Time for another top Democrat to suggest that the midterms might not be legitimate

The president, the House majority whip, and now the House majority leader are on record preemptively questioning the fairness of the next election if the GOP’s modest election reform laws in swing states aren’t overturned.

When will Pelosi and Chuck Schumer make it a clean sweep of Democratic leaders who agree with Trump that American elections can’t be trusted?

Dems have painted themselves into a corner here after months of nonsense about how cutting a few days from early voting is the “new Jim Crow.”

What will they say the morning after Election Day if the expected bloodbath happens? If they go the Stacey Abrams route and allege that the elections were unfair, they’ve handed the GOP a “both sides” defense in 2024 if Trump loses and cries fraud again. If they hedge against that by conceding that the elections were fair, they’ll reveal their “new Jim Crow” shtick to have been hollow rhetoric which they never truly believed. An election can’t be fair if it’s conducted under Jim Crow rules, after all.

As Jen Psaki did for Biden, Hoyer’s spokesman tried to clean up his soundbite after the fact. She ran into the same problem Psaki did, trying to have it both ways:

“Leader Hoyer shares President Biden’s concern that Republican attempts to methodically exclude millions of voters are deeply alarming, and raise serious questions that people who want to make their voice heard won’t be able to participate,” Mulkerrin said.

Leader Hoyer does not believe the 2022 election will be illegitimate, nor would he claim ballots ought to be thrown out if a Democrat loses – simply that millions of Americans have been systematically disenfranchised from our democracy by GOP election suppression legislation, and that we ought to take immediate steps to stop it by passing urgently needed measures to protect the right to vote.”

You can’t call an election “legitimate” if you believe millions of people have been “systematically disenfranchised” by Republican voting laws. Does not compute. Hoyer and his party will have to choose between those two narratives this fall. And they’ve ensured that there’ll be political pain no matter what choice they make, a chronic problem with a party as bad at politics as Democrats are.
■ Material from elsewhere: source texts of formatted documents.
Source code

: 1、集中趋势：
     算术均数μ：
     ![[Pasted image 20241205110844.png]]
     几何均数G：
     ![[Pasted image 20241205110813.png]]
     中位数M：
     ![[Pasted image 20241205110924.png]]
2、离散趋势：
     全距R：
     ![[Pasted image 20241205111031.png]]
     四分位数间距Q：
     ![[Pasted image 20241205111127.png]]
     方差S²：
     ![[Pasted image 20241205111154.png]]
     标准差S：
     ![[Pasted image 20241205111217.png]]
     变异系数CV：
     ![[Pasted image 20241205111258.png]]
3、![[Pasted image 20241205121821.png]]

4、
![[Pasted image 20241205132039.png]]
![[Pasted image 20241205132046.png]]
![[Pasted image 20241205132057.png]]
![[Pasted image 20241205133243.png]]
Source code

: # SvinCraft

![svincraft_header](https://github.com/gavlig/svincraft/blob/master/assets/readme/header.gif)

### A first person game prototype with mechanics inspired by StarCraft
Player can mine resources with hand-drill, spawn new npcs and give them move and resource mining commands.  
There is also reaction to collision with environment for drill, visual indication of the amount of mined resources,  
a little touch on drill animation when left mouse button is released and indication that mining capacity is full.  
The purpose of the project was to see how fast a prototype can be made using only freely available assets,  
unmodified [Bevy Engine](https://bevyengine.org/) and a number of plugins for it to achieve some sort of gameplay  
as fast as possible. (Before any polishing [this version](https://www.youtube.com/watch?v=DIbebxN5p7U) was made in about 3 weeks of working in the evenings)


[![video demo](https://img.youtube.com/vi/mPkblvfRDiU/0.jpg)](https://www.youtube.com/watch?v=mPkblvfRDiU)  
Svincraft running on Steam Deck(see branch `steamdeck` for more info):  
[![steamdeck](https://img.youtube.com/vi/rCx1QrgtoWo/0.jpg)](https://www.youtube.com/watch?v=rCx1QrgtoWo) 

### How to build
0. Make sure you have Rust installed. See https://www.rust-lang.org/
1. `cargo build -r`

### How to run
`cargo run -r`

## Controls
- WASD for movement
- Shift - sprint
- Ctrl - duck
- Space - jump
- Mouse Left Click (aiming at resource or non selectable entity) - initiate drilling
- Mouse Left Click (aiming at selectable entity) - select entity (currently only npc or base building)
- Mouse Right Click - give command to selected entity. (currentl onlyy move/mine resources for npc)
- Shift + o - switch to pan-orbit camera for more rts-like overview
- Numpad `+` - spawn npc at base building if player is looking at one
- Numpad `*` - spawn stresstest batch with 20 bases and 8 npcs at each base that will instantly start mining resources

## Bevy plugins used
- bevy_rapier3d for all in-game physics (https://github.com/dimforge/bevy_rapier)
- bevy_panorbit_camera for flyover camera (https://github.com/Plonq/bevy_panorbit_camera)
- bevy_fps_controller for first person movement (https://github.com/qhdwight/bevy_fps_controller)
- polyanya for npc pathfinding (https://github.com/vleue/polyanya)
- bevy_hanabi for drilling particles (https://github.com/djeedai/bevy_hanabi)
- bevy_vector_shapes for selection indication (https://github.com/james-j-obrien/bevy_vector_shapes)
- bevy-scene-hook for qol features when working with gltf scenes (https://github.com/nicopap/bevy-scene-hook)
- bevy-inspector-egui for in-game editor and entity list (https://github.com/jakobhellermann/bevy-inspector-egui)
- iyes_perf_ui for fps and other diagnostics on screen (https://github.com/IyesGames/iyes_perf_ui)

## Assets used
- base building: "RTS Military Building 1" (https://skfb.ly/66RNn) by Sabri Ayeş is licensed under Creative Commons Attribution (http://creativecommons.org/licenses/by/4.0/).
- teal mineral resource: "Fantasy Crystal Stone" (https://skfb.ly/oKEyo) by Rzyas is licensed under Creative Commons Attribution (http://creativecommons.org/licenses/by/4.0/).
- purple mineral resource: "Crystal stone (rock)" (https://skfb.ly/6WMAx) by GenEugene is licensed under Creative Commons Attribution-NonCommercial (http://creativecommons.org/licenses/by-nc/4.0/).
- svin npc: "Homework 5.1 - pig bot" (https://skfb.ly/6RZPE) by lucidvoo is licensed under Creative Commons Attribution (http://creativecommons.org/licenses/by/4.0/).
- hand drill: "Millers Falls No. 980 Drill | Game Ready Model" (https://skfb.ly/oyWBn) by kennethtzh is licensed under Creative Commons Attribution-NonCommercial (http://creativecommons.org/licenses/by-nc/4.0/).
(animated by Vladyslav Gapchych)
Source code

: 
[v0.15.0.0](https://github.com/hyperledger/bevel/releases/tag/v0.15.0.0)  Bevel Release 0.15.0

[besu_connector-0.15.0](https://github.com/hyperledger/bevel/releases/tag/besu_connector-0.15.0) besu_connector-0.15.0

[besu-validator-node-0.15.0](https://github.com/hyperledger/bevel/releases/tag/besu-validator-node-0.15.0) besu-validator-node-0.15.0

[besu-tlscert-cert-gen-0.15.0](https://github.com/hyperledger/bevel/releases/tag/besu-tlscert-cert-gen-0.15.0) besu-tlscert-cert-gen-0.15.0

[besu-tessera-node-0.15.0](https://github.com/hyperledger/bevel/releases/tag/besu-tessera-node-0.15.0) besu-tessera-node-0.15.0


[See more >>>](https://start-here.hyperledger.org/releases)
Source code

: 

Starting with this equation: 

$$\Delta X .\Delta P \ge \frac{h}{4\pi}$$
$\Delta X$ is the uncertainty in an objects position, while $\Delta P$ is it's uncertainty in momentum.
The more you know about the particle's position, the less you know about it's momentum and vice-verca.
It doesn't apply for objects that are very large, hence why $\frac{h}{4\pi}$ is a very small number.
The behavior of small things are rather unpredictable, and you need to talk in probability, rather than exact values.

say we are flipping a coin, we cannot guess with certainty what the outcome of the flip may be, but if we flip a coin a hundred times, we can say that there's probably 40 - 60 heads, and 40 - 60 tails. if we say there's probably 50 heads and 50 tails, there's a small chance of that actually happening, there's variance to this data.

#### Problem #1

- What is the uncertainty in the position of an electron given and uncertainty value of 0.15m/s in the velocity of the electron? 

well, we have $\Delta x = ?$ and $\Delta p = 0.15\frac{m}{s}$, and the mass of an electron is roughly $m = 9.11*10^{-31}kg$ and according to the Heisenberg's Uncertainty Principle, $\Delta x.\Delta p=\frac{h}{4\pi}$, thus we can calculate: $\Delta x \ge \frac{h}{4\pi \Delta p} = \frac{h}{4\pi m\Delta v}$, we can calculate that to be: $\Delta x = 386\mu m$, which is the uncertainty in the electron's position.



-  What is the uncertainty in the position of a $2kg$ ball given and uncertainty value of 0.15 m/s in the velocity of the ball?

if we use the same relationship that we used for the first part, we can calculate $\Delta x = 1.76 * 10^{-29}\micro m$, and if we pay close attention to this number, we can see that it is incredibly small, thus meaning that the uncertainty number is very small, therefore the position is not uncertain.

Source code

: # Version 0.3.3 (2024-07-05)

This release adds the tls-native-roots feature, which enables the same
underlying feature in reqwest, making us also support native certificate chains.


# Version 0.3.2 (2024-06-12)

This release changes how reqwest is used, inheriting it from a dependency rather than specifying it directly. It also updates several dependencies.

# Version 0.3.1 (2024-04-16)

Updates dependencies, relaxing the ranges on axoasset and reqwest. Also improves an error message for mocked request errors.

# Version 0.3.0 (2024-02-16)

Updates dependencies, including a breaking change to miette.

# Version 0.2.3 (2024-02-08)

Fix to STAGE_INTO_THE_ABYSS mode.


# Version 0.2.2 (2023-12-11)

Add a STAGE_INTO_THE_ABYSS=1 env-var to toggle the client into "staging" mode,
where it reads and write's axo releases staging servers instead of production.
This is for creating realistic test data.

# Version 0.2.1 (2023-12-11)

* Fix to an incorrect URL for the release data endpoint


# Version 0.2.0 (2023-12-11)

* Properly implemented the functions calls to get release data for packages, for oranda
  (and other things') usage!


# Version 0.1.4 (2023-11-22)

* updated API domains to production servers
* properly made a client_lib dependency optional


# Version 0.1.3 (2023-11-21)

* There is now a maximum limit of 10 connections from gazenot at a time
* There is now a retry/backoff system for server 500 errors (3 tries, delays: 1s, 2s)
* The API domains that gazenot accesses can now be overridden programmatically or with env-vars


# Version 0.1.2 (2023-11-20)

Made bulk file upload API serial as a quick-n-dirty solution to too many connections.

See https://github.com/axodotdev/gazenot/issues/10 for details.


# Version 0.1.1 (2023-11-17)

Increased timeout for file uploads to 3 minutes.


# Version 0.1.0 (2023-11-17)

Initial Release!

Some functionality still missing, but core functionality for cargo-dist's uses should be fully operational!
The ugly truth for them about a red wave will be that it was their own voters’ disaffection with Biden that drove it, not the new rules in states like Texas and Georgia. Looking at this year’s Senate map, Josh Kraushaar plausibly predicts that the best-case scenario for Dems in the Senate absent a sea change in American politics before November will be holding onto their 50-seat majority without adding a seat. That would be grim for the party if so since the Senate map strongly favors the GOP in 2024, all but ensuring a Republican takeover in two years. And also ensuring that there’ll be a lot of “illegitimate” defeats to come for the left over the rest of this decade:

The Democrat with the clearest view of his own party’s foibles is Ruy Teixeira, who famously co-wrote the book “The Emerging Democratic Majority” 20 years ago. Twenty years later, why hasn’t a durable Democratic majority emerged? Because, Teixeira recently told the NYT, he underestimated the degree to which the preferences of the liberal “professional class” would come to dominate the party, alienating working-class voters of every race. Your must-read of the day:

Go back to the 2020 Democratic primaries. It was remarkable the extent to which things that were alienating to the average voter, particularly your average working-class voter, were gaily promulgated, with no apparent second thoughts about how it might appear to people outside the bubble. Things like open borders; basically, let’s decriminalize the border. Anybody who knows anything about immigration and public opinion in the United States realizes that will not play well…

You had a lot of stuff about mass incarceration, but almost nothing about crime. Democrats now fit this profile of being relatively soft on crime, more interested in not putting people in jail than in putting them in jail when it’s appropriate. That’s really wound up hurting them.

In the aftermath of the George Floyd murder, there was a distinct, almost inflection point in the intensity of this professional-class hegemony on race, to the point where it became completely routine for people in and around the party to talk about white supremacy, systemic racism, how America has always been a benighted country and still is, we haven’t made any progress, everybody who is white has work to do in terms of discarding their racism.

“Do they really believe that the Black voters who formed the base of the Democratic Party think like Ibram X. Kendi, or the leaders of BLM? Are they crazy?” Teixeira wondered about the woke ideology favored by well-educated elite liberals. That’s where the midterm autopsy will start, not with the Georgia GOP trimming voting rules at the edges.

In lieu of an exit question, read Teixeira’s longer diagnosis of the Democrats’ electoral liabilities at his site, “The Liberal Patriot.” He’s on the money.